(adsbygoogle = window.adsbygoogle || []).push({}); 1. The problem statement, all variables and given/known data

Please assume that what I have for the remainder is correct, and we are on the domain 2 < x < 4 around 2.

2. Relevant equations

3. The attempt at a solution

[tex] 0 \leq |R_{n} (2,x)| = \frac{1}{n+1} |\frac{x-2}{z_{n}}|^{n+1}[/tex]

Since,

[tex]2 < x < 4[/tex] then, [tex] 0 < x-2 < 2[/tex] and [tex] 0 < \frac{x-2}{z_{n}} < \frac{2}{z_{n}}[/tex]

But, [tex] 2 < z_{n} < 4[/tex]

So we can see that, [tex]\frac{2}{z_{n}} < 1[/tex]

Therefore, [tex]\frac{x-2}{z_{n}} < 1[/tex].
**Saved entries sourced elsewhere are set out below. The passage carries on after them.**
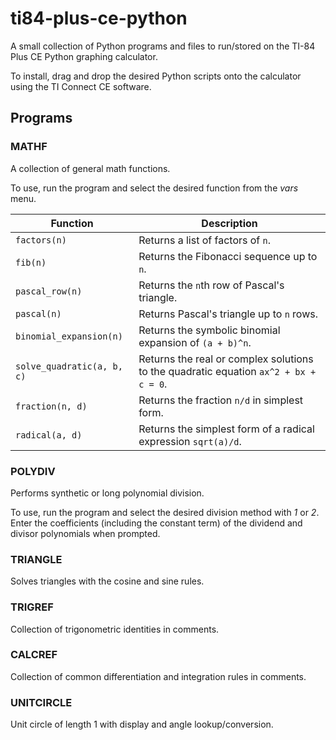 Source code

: # ti84-plus-ce-python

A small collection of Python programs and files to run/stored on the TI-84 Plus CE Python graphing calculator.

To install, drag and drop the desired Python scripts onto the calculator using the TI Connect CE software.

## Programs

### MATHF
A collection of general math functions.

To use, run the program and select the desired function from the *vars* menu.

| Function | Description |
| --- | --- |
| `factors(n)` | Returns a list of factors of `n`. |
| `fib(n)` | Returns the Fibonacci sequence up to `n`. |
| `pascal_row(n)` | Returns the `n`th row of Pascal's triangle. |
| `pascal(n)` | Returns Pascal's triangle up to `n` rows. |
| `binomial_expansion(n)` | Returns the symbolic binomial expansion of `(a + b)^n`. |
| `solve_quadratic(a, b, c)` | Returns the real or complex solutions to the quadratic equation `ax^2 + bx + c = 0`. |
| `fraction(n, d)` | Returns the fraction `n/d` in simplest form. |
| `radical(a, d)` | Returns the simplest form of a radical expression `sqrt(a)/d`. |

### POLYDIV
Performs synthetic or long polynomial division.

To use, run the program and select the desired division method with *1* or *2*.
Enter the coefficients (including the constant term) of the dividend and divisor polynomials when prompted.

### TRIANGLE
Solves triangles with the cosine and sine rules.

### TRIGREF
Collection of trigonometric identities in comments.

### CALCREF
Collection of common differentiation and integration rules in comments.

### UNITCIRCLE
Unit circle of length 1 with display and angle lookup/conversion.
Up to here makes perfect sense. Then he writes the following,

[tex] 0 \leq |R_{n}(2,x)| < \frac{1}{n+1} \cdot (1)^{n+1}[/tex]

I'm confused about the, [tex](1)^{n+1}[/tex] how does he get that term? We showed that,

[tex]\frac{x-2}{z_{n}} < 1[/tex], and if we take that and raise it to any power, say n+1, we will get 0.How does he get that 1 there?

Everything else makes perfect sense, it's just that one part.

Can someone please explain?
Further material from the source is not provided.